As well as offering a more affordable alternative to the weekly shop, the pantry has also become a place for people to socialise.

“The pantry is very important to our community as not only is it helping people with their potential financial struggles, but also many people have gained friendships and enjoy the social aspect,” said Mrs Pargeter.

“I get to chat to other people in similar situations to myself or worse, so you get a better idea of the people living around you,” added Mrs Dando.

“I have found comfort and learned so much more about my community through using the pantry. By talking to people we tend to solve each others’ problems or are provided with good advice as well as a cwtch when needed.”

Despite recent challenges, the pantry continues to offer vital support to those most in need, aided by the generosity of others.

Since opening in 2020, the pantry has received over £16,000 in donations, and in November last year, it received a £2,000 grant from Cardiff Council as part of its Food Poverty Programme.

“We often rely on donations, both monetary and item donations, to upkeep the stock that we can offer our members,” said Mrs Pargeter.

“Schools, churches, local businesses, and even individuals have been fantastic for donating food items to us and we have some regular donors on our online donation platform as well.”

The pantry is based in Llanrumney Hall, a grade II listed building dating back to the 15th century.

The hall’s rich history has seen it used as a state home, a pub, and even as a remand home for children.

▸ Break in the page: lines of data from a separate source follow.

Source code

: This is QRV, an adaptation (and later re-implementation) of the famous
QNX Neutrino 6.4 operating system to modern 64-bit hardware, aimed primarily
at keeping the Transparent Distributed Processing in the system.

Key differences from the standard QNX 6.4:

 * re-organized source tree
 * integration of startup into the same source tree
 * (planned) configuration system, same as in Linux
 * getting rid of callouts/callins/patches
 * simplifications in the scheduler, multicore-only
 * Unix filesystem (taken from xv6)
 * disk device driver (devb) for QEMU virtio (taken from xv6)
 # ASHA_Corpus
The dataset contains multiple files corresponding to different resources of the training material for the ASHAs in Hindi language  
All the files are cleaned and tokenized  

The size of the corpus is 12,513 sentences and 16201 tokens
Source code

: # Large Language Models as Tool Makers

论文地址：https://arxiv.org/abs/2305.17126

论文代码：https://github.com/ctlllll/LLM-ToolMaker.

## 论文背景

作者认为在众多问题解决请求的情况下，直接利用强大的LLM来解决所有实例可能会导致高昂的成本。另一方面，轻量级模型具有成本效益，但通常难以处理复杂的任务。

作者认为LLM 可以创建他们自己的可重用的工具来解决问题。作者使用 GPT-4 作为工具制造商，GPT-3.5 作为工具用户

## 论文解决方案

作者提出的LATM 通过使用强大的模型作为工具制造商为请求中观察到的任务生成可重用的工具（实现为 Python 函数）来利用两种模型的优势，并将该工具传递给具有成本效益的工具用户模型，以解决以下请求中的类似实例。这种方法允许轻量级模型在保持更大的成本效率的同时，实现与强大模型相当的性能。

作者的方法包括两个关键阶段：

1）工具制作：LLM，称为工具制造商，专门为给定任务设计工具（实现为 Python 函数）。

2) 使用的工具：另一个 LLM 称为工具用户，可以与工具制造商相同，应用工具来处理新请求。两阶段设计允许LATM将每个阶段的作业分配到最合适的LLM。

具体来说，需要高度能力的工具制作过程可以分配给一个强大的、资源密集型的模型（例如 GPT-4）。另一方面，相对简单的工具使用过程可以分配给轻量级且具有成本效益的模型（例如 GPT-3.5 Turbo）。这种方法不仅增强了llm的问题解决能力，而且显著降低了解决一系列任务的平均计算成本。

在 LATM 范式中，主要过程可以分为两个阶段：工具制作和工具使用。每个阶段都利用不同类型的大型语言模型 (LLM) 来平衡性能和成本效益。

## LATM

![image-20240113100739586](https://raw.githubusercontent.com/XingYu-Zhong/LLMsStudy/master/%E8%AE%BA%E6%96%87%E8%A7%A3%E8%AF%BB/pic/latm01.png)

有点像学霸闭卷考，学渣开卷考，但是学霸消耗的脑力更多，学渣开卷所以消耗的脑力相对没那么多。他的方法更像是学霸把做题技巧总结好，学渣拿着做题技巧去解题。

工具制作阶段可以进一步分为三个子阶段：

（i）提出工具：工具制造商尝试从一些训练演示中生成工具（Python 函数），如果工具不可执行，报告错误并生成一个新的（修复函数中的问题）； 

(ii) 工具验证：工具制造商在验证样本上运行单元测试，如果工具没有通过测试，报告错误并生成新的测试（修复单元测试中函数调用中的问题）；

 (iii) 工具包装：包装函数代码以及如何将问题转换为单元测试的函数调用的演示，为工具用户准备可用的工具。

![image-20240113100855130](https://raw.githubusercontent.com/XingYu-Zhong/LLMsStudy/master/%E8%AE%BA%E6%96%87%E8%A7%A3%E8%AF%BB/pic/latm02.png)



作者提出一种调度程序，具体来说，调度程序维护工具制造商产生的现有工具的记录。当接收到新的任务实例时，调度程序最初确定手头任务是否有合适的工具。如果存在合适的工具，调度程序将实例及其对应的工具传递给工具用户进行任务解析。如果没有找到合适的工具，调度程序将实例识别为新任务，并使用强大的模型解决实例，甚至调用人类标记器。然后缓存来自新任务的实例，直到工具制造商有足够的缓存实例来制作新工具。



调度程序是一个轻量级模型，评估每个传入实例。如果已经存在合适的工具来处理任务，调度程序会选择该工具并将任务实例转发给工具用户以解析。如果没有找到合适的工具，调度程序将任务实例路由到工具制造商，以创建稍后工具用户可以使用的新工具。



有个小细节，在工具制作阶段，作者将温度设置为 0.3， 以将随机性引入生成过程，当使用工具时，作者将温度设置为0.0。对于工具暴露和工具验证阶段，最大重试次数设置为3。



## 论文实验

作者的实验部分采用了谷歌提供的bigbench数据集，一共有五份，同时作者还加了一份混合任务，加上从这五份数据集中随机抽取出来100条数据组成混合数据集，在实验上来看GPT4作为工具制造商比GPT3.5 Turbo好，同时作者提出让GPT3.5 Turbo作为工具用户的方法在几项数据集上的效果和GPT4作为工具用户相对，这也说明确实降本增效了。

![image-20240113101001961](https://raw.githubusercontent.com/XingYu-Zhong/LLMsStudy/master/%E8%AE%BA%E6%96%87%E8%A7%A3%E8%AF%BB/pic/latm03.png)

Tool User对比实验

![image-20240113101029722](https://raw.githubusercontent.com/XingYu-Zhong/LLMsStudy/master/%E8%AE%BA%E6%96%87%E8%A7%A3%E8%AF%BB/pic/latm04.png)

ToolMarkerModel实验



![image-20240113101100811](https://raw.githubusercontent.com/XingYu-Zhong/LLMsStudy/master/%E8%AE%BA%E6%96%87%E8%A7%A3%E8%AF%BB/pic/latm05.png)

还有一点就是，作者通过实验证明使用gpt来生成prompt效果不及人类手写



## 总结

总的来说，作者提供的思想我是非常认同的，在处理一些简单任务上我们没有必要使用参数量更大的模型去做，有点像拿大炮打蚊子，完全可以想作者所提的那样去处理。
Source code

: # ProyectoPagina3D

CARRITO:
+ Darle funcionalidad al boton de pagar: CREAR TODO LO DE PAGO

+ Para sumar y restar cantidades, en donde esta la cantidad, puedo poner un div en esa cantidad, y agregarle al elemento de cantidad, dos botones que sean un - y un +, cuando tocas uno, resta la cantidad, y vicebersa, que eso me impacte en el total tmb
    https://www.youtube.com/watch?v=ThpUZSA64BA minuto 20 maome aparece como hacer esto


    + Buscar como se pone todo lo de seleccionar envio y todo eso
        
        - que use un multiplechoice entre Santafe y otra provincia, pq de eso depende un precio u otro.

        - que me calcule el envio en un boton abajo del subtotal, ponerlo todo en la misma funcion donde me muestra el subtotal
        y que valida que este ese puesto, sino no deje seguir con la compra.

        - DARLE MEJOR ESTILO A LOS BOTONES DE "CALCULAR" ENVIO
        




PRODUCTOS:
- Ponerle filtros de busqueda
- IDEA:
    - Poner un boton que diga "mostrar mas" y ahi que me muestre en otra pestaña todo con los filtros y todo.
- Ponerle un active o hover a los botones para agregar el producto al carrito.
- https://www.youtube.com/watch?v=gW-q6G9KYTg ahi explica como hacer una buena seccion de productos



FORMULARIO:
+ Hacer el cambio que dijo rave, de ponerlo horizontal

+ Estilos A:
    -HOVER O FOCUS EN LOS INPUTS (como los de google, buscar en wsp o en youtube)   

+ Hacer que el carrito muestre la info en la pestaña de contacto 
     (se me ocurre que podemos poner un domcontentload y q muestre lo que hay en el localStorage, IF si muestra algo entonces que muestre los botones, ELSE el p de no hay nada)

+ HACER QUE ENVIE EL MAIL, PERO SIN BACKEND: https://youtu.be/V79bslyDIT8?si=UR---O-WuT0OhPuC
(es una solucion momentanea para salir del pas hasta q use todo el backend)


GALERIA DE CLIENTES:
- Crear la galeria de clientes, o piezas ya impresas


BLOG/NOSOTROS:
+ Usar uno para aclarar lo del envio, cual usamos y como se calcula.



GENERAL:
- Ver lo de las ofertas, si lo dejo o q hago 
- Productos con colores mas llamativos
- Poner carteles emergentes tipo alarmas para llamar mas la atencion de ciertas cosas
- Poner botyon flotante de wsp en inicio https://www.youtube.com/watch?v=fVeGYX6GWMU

The building is also steeped in mystery, with local rumours suggesting that it was the birthplace of the infamous 17th century pirate Sir Henry Morgan as well as the burial site of Llewellyn Ap Gruffydd, the last true Prince of Wales.

The hall is under the management of the Llanrumney Hall Community Trust Limited group, which took over the running of the hall in 2015 with the aim of regenerating it into a multi-purpose community hub.